It was his bank’s limited counter service and indifference to his struggles with ATMs and apps that forced a Spanish pensioner to act, highlighting the panic the digital revolution is causing many older people.
For Carlos San Juan, from the eastern port city of Valencia, the tipping point was an incident with an ATM in which the bank staff “flatly refused to come out and help” and would not let him in because he did not have an appointment.
A retired urologist from Valencia, San Juan went home and wrote a manifesto titled “I’m elderly, not an idiot,” which was initially signed in December last year by about 100 friends and acquaintances. It struck a chord, quickly finding its way onto the Change.org online platform, where it picked up nearly 650,000 signatures of support and was put before the authorities.
Photo: AFP
Such was the pressure that Spain’s three main banking associations last week signed a protocol in the presence of Italian Minister for Economic Affairs and Digital Transformation Nadia Calvino pledging to improve customer service for older people.
Bank branches “will expand their counter service opening hours,” “older people will be prioritized” and “ATMs, banking apps and Web pages will be adapted with a simplified interface and language,” said the Spanish Banking Association, one of the signatories.
San Juan hopes the measure will end “the plight of those who still have banking books, and that of older people with mobility issues having to queue in wheelchairs, with walkers or sticks, who have to “keep coming back” to see a bank employee face-to-face.

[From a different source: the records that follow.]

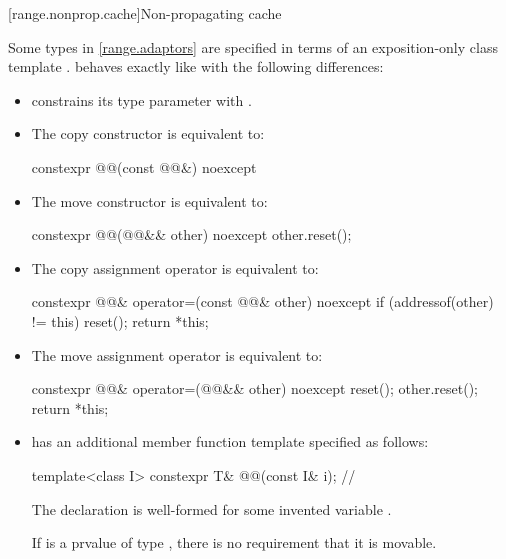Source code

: [range.nonprop.cache]{Non-propagating cache}

\pnum
Some types in \ref{range.adaptors} are specified in terms of
an exposition-only class template .
 behaves exactly like 
with the following differences:
\begin{itemize}
\item
{} constrains its type parameter 
with .
\item
The copy constructor is equivalent to:
\begin{codeblock}
constexpr @@(const @@&) noexcept {}
\end{codeblock}
\item
The move constructor is equivalent to:
\begin{codeblock}
constexpr @@(@@&& other) noexcept {
  other.reset();
}
\end{codeblock}
\item
The copy assignment operator is equivalent to:
\begin{codeblock}
constexpr @@& operator=(const @@& other) noexcept {
  if (addressof(other) != this)
    reset();
  return *this;
}
\end{codeblock}
\item
The move assignment operator is equivalent to:
\begin{codeblock}
constexpr @@& operator=(@@&& other) noexcept {
  reset();
  other.reset();
  return *this;
}
\end{codeblock}
\item
{} has an additional member function template
specified as follows:
\begin{itemdecl}
template<class I>
  constexpr T& @@(const I& i);    // \expos
\end{itemdecl}

\begin{itemdescr}
 \mandates
The declaration  is well-formed
for some invented variable .
\begin{note}
If  is a prvalue of type \cv{} ,
there is no requirement that it is movable.
\end{note}


\end{itemdescr}
\end{itemize}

“I have Parkinson’s disease,” said San Juan, a friendly, eloquent 78-year-old who normally goes to the bank when there are fewer people because he needs more time.
People his age need to be shown patience, he said.

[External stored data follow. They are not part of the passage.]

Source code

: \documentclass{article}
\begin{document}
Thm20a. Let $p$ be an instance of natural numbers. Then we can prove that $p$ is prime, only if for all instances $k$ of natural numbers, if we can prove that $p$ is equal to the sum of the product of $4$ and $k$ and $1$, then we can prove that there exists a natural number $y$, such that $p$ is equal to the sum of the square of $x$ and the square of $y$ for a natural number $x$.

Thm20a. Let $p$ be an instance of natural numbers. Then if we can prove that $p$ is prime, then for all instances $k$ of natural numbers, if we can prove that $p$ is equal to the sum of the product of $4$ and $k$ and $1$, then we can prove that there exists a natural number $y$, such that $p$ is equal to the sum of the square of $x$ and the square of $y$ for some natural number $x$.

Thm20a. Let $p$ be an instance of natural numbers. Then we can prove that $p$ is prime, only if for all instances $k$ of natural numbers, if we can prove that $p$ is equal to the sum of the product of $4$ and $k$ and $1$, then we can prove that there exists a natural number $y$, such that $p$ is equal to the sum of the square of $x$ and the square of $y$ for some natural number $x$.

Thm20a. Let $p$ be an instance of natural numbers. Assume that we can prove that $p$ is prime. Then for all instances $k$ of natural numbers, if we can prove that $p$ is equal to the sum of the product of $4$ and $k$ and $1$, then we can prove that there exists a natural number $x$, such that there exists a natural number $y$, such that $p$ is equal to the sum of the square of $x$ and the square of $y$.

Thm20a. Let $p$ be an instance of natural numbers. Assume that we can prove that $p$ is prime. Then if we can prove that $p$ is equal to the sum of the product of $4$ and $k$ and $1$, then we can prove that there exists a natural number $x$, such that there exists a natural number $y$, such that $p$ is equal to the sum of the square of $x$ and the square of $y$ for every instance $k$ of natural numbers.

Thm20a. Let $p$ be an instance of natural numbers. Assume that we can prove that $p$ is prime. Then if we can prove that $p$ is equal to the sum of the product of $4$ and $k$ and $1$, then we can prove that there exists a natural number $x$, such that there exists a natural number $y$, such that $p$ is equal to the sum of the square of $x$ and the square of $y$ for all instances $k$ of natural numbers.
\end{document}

“We might learn something today and then forget it two days later,” he said.
Older people are “absolutely not against digitalization... That’s here to stay,” he added. All they want is “a more humane transition” into the future.

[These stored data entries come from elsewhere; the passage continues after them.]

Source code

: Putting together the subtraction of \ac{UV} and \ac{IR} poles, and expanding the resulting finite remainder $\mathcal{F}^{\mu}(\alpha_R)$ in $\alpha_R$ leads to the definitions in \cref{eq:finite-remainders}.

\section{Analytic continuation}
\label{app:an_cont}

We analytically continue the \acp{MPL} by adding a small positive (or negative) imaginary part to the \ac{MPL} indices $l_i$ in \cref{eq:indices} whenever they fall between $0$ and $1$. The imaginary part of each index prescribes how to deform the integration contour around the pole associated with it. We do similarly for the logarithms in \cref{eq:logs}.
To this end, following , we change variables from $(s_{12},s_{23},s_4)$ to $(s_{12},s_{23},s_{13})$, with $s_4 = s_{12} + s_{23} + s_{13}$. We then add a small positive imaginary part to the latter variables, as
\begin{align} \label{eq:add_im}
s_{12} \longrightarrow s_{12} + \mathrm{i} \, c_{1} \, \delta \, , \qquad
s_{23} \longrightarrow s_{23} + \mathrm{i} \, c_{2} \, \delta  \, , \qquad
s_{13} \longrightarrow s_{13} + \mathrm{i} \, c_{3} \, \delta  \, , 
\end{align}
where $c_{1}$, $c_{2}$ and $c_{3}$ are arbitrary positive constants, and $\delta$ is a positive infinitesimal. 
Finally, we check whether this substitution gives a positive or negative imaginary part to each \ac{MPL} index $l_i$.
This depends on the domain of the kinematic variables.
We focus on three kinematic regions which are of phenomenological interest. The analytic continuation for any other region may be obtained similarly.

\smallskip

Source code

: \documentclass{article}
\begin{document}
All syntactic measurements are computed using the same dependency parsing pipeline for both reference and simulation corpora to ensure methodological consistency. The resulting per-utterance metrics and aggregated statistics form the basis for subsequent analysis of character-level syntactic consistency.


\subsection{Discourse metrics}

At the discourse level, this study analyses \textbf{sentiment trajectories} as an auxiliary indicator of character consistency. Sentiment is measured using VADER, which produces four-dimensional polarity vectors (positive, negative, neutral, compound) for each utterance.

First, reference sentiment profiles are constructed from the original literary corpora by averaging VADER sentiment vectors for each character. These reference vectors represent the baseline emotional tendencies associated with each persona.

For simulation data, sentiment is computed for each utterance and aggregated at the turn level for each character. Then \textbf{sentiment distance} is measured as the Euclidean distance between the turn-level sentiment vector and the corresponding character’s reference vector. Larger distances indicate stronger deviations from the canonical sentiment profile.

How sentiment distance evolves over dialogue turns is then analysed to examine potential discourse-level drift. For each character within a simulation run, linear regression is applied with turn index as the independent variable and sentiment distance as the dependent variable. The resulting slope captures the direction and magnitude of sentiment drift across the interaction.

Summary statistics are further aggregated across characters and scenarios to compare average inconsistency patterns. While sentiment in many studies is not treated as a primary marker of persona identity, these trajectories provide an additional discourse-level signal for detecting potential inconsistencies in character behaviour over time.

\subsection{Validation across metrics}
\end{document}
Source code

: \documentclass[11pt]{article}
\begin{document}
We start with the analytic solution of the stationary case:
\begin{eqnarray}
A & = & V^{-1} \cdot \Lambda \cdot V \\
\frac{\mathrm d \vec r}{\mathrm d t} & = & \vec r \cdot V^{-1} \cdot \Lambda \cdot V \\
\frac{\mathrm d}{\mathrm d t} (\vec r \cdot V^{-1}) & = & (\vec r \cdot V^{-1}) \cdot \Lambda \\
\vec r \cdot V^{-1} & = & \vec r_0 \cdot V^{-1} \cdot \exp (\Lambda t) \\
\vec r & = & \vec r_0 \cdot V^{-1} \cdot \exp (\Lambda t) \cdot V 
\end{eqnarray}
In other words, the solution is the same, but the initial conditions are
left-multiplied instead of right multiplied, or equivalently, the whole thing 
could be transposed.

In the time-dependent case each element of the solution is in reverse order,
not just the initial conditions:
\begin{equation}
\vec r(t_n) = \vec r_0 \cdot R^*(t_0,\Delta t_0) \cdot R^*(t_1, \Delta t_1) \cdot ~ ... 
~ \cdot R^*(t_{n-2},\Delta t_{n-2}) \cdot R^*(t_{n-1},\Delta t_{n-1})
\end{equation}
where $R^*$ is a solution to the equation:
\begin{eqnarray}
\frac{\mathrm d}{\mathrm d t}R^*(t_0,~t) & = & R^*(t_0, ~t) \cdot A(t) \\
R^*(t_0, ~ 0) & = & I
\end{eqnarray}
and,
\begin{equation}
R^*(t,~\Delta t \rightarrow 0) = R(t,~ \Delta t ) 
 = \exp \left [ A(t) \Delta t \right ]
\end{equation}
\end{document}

Spanish Banking Association president Jose Maria Roldan agreed.
“San Juan has made us all realize we need to look after those who can’t go as fast and those who will always need help because of their personal circumstances,” he said at the signing ceremony.
Since the financial crisis of 2008, the Spanish banking sector has halved its number of branches to about 20,000, shedding nearly 40 percent of its employees — who today number 172,000, European Central Bank figures showed. That is an average of eight employees per branch, compared with an average of 12.5 in neighboring France, which has 402,000 employees and 32,000 branches.
Some are already trying imaginative solutions to address the problems. In Anover de Tormes, a tiny Spanish village of about 100 residents, a library bus pulled out of the mist and parked.
In November, the “Bibliobus” was fitted with an ATM that David Mingo, head of culture for Salamanca Province, described as “an important first step towards resolving a big problem.”
After serving six people, the bus moved on to Santiz, which has 300 residents, three bars and a school.
In front of the “Bibliobus,” Agustina Juan, 79, admitted with frustration that she does not know how to withdraw money with a card. In the three villages visited for this report, only one person used the ATM to withdraw money.
“I have no idea how to use it. You know why I have it? So I can pay by card when I go to the supermarket,” Juan said with a shrug.
The bigger problem is trying to resolve an erroneous banking charge or any other problem.
“I have to travel 40km [to the branch] to see what’s happened. Or if you phone up, it’s awful. The line is always busy and you have to keep calling,” she said.
At her side, 76-year-old Raquel Vicente said that the elderly have lost track of their finances.
“The only thing you can do in your old age is count your money, but with the system like this, you just can’t see it, so you live in this constant state of distrust,” Vicente said with a sigh.